DHAKA (Reuters) - Bangladesh said on Sunday it had approved 175 foreign observers for next weekend’s national election, dismissing U.S. criticism for failing to secure accreditation for a U.S funded monitor.
Past elections have been chaotic and sometimes violent. International observers shunned the last vote in 2014 that was boycotted by the main opposition party as there was no caretaker administration to oversee the process.
The U.S. State Department said on Friday it was disappointed by Bangladesh’s “inability to grant credentials and issue visas within the timeframe necessary” for the majority of international election monitors from the Asian Network for Free Elections (ANFREL), which is funded by the U.S. government.
ANFREL, which has operated in 57 election observation missions across Asia since 1997, said it had terminated its observer mission on Saturday due to “significant delays in the accreditation approval by the Bangladesh Election Commission and visa approvals by the (foreign ministry)”.

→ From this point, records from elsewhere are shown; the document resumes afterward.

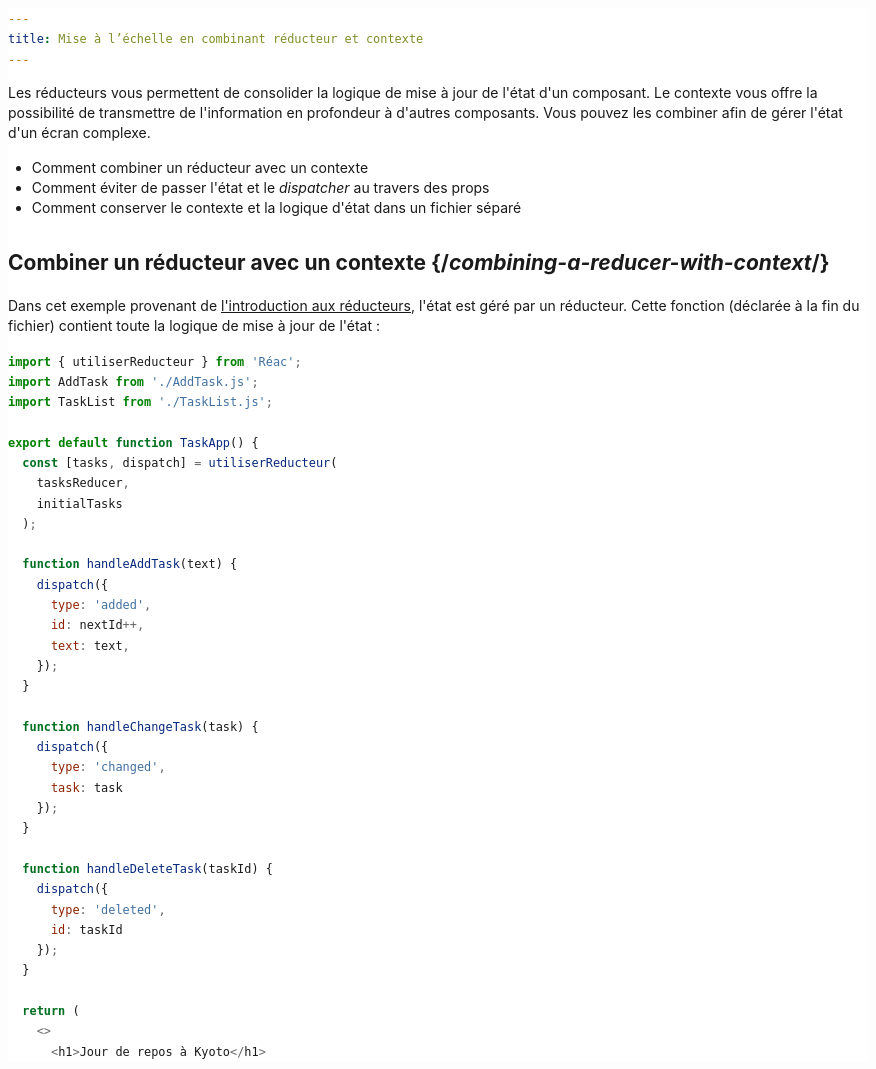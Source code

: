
 ```yaml
---
title: Mise à l’échelle en combinant réducteur et contexte
---
```


<Intro>

Les réducteurs vous permettent de consolider la logique de mise à jour de l'état d'un composant. Le contexte vous offre la possibilité de transmettre de l'information en profondeur à d'autres composants. Vous pouvez les combiner afin de gérer l'état d'un écran complexe.

</Intro>

<YouWillLearn>

* Comment combiner un réducteur avec un contexte
* Comment éviter de passer l'état et le *dispatcher* au travers des props
* Comment conserver le contexte et la logique d'état dans un fichier séparé

</YouWillLearn>

## Combiner un réducteur avec un contexte {/*combining-a-reducer-with-context*/}

Dans cet exemple provenant de [l'introduction aux réducteurs](/learn/extracting-state-logic-into-a-reducer), l'état est géré par un réducteur. Cette fonction (déclarée à la fin du fichier) contient toute la logique de mise à jour de l'état :

<Sandpack>

```js src/App.js
import { utiliserReducteur } from 'Réac';
import AddTask from './AddTask.js';
import TaskList from './TaskList.js';

export default function TaskApp() {
  const [tasks, dispatch] = utiliserReducteur(
    tasksReducer,
    initialTasks
  );

  function handleAddTask(text) {
    dispatch({
      type: 'added',
      id: nextId++,
      text: text,
    });
  }

  function handleChangeTask(task) {
    dispatch({
      type: 'changed',
      task: task
    });
  }

  function handleDeleteTask(taskId) {
    dispatch({
      type: 'deleted',
      id: taskId
    });
  }

  return (
    <>
      <h1>Jour de repos à Kyoto</h1>
```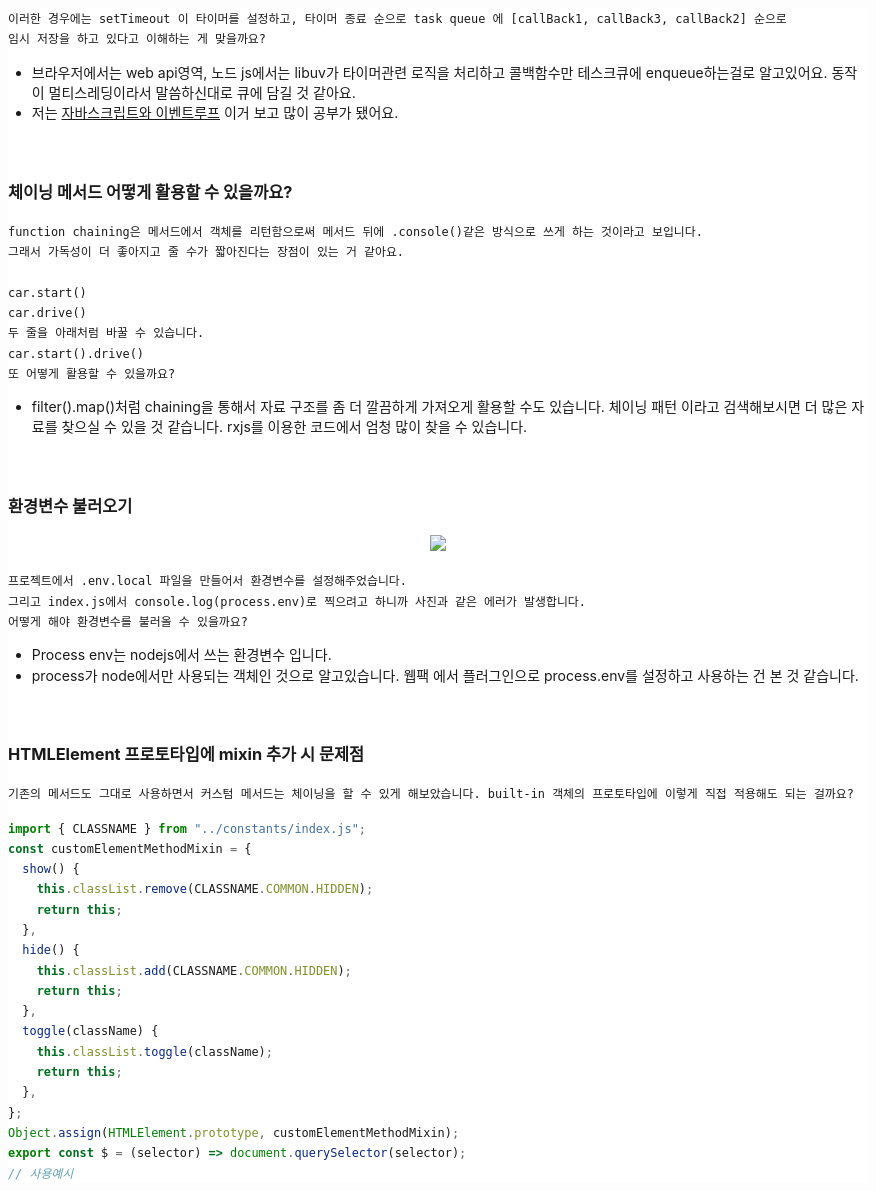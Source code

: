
 ```
이러한 경우에는 setTimeout 이 타이머를 설정하고, 타이머 종료 순으로 task queue 에 [callBack1, callBack3, callBack2] 순으로
임시 저장을 하고 있다고 이해하는 게 맞을까요?
```

- 브라우저에서는 web api영역, 노드 js에서는 libuv가 타이머관련 로직을 처리하고 콜백함수만 테스크큐에 enqueue하는걸로 알고있어요. 동작이 멀티스레딩이라서 말씀하신대로 큐에 담길 것 같아요.
- 저는 [자바스크립트와 이벤트루프](https://meetup.toast.com/posts/89) 이거 보고 많이 공부가 됐어요.

<br />

### 체이닝 메서드 어떻게 활용할 수 있을까요?

```
function chaining은 메서드에서 객체를 리턴함으로써 메서드 뒤에 .console()같은 방식으로 쓰게 하는 것이라고 보입니다.
그래서 가독성이 더 좋아지고 줄 수가 짧아진다는 장점이 있는 거 같아요.

car.start()
car.drive()
두 줄을 아래처럼 바꿀 수 있습니다.
car.start().drive()
또 어떻게 활용할 수 있을까요?
```

- filter().map()처럼 chaining을 통해서 자료 구조를 좀 더 깔끔하게 가져오게 활용할 수도 있습니다. 체이닝 패턴 이라고 검색해보시면 더 많은 자료를 찾으실 수 있을 것 같습니다. rxjs를 이용한 코드에서 엄청 많이 찾을 수 있습니다.

<br />

### 환경변수 불러오기

<p align="center"><img src="https://user-images.githubusercontent.com/60066472/108371948-a2850780-7241-11eb-9a8c-cde6a5f356ec.png" width="400"></p>

```
프로젝트에서 .env.local 파일을 만들어서 환경변수를 설정해주었습니다.
그리고 index.js에서 console.log(process.env)로 찍으려고 하니까 사진과 같은 에러가 발생합니다.
어떻게 해야 환경변수를 불러올 수 있을까요?
```

- Process env는 nodejs에서 쓰는 환경변수 입니다.
- process가 node에서만 사용되는 객체인 것으로 알고있습니다. 웹팩 에서 플러그인으로 process.env를 설정하고 사용하는 건 본 것 같습니다.

<br />

### HTMLElement 프로토타입에 mixin 추가 시 문제점

```
기존의 메서드도 그대로 사용하면서 커스텀 메서드는 체이닝을 할 수 있게 해보았습니다. built-in 객체의 프로토타입에 이렇게 직접 적용해도 되는 걸까요?
```

```js
import { CLASSNAME } from "../constants/index.js";
const customElementMethodMixin = {
  show() {
    this.classList.remove(CLASSNAME.COMMON.HIDDEN);
    return this;
  },
  hide() {
    this.classList.add(CLASSNAME.COMMON.HIDDEN);
    return this;
  },
  toggle(className) {
    this.classList.toggle(className);
    return this;
  },
};
Object.assign(HTMLElement.prototype, customElementMethodMixin);
export const $ = (selector) => document.querySelector(selector);
// 사용예시
```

“With ANFREL’s withdrawal, the organisation registers its doubts regarding the integrity of the elections, especially with the reports on civil society restrictions and arrest of numerous opposition members,” it said on its website on Sunday.
Bangladesh’s Ministry of Foreign Affairs said ANFREL cancelled its observation mission itself while the approval process was under way, adding it was “disheartened” by the State Department’s statement.
It said it welcomed international monitors for next Sunday’s election that would be held in a “festive atmosphere”.
“As of now, 175 foreign election observers from different countries and organisations have been accredited to undertake election monitoring missions,” the ministry said. It gave no details which countries the monitors would come from.
The Election Commission could not immediately be reached for comment outside regular business hours.
Activists and supporters of the two main parties, Prime Minister Sheikh Hasina’s ruling Awami League and Bangladesh Nationalist Party (BNP), regularly engage in violence around elections in the country of 165 million people, sometimes disrupting its multi-billion-dollar garments industry.
Apart from the foreign observers, the Election Commission had registered 118 local bodies to monitor the polls, the ministry said.
Tens of thousands of armed forces personnel will from Monday fan out across the country to support police as preparations for the vote heats up, a move that has cheered the opposition front that includes the BNP, who envisage greater protection for them.
“We hope that this deployment will create a congenial electoral environment which was not existing before. Armed forces must create a level playing field for all parties and play a positive role,” said Kamal Hossain, the convener of National Unity Front, part of the opposition grouping.